In addition to building out new libraries for our partners, we’ve been working hard to improve user experience across the OER Commons platform. For example, through our partnership with CAST, we continued to improve our tools for creating “born accessible” OER by updating Open Author with EPUB3 (braille-ready) download options, developing an accessibility checker, and conducting research around how best to describe accommodations for all users. The accessibility checker was just the start of a redesign of Open Author, the OER authoring tool embedded in OER Commons and on our partner OER libraries.
Focusing Our Research Around Impact
Drawing lessons from school districts and libraries, ISKME developed a free openly licensed guidebook to help school librarians and district officials develop a coherent roadmap for OER curation and implementation. The guidebook, School Librarians as OER Curators: A Framework to Guide Practice, is the result of a two-year research study supported by the Institute of Museum and Libraries Services (IMLS), and in partnership with Florida State University iSchool, library education experts, and 50 school librarians across 5 states (CA, FL, MI, NH, WA).

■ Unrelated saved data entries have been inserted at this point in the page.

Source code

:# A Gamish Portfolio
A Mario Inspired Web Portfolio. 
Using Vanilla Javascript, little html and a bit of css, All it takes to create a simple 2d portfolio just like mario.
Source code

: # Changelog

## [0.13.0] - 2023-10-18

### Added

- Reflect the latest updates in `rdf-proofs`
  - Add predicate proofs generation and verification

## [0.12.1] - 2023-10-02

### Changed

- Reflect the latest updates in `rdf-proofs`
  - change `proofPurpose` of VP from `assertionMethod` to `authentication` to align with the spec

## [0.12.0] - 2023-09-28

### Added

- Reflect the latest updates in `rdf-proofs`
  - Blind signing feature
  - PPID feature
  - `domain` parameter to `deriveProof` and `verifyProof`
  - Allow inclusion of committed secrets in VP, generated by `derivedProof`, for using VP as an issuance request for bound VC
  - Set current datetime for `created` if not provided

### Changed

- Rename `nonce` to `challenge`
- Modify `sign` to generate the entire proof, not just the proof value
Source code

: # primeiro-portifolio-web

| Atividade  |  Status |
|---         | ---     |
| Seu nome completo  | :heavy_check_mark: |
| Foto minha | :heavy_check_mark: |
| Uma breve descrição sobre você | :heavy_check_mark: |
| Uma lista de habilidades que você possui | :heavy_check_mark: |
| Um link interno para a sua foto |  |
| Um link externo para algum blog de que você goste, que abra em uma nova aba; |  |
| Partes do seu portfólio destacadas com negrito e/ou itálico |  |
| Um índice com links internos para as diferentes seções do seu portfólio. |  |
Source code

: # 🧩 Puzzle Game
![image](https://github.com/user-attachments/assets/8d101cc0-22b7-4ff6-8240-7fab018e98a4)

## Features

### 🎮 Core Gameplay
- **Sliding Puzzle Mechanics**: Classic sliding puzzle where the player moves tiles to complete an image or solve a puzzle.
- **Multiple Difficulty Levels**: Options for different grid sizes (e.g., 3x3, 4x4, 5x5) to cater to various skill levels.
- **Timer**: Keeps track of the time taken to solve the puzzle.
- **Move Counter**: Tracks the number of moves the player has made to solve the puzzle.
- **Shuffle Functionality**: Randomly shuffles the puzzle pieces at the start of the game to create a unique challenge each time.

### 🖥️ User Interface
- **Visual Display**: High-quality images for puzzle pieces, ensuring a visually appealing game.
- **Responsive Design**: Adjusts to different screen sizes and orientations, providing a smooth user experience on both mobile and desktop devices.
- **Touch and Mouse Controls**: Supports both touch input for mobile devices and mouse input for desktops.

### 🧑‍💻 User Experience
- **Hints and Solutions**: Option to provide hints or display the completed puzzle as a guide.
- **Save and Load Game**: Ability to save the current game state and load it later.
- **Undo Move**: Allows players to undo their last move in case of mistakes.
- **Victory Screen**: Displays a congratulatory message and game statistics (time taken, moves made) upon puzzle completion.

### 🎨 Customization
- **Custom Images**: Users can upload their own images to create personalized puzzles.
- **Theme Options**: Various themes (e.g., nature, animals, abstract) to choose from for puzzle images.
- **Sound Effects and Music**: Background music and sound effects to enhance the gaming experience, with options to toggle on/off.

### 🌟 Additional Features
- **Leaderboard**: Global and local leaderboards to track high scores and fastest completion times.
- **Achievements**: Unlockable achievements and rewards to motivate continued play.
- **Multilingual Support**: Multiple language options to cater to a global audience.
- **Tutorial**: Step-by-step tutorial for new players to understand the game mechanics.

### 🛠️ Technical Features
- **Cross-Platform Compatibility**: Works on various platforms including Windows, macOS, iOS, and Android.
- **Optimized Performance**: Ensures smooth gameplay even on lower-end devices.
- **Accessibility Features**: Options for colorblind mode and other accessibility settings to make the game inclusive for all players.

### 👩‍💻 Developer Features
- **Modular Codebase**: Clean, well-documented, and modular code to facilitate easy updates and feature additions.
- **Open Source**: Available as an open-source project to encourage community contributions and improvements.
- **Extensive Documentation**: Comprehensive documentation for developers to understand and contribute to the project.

Building on our research results, we also contributed a chapter, “Librarians as Leaders of Open Educational Practice,” to the Association of College and Research Libraries book, Applying Library Values to Emerging Technology.
ISKME, in partnership with the Internet Archive, announced a prototype of the Universal School Library (USL) to offer equitable access to high quality reading for young learners. The USL is being designed as a collection of 15,000 digitized books, to be made available through Controlled Digital Lending to schools across the U.S. – particularly in traditionally underserved areas.
Additionally, we collaborated with the Digital Higher Education Consortium of Texas and the Texas Higher Education Coordinating Board to design and implement an OER adoption and use survey of Texas public and private institutions. The survey results helped to define a set of priorities for enabling OER as a state-wide strategy. Per our Texas partner Judith Sebesta, “The resulting report…is rigorous, comprehensive, and insightful, and its recommendations will serve as the foundation for our future work to support OER at our member institutions.”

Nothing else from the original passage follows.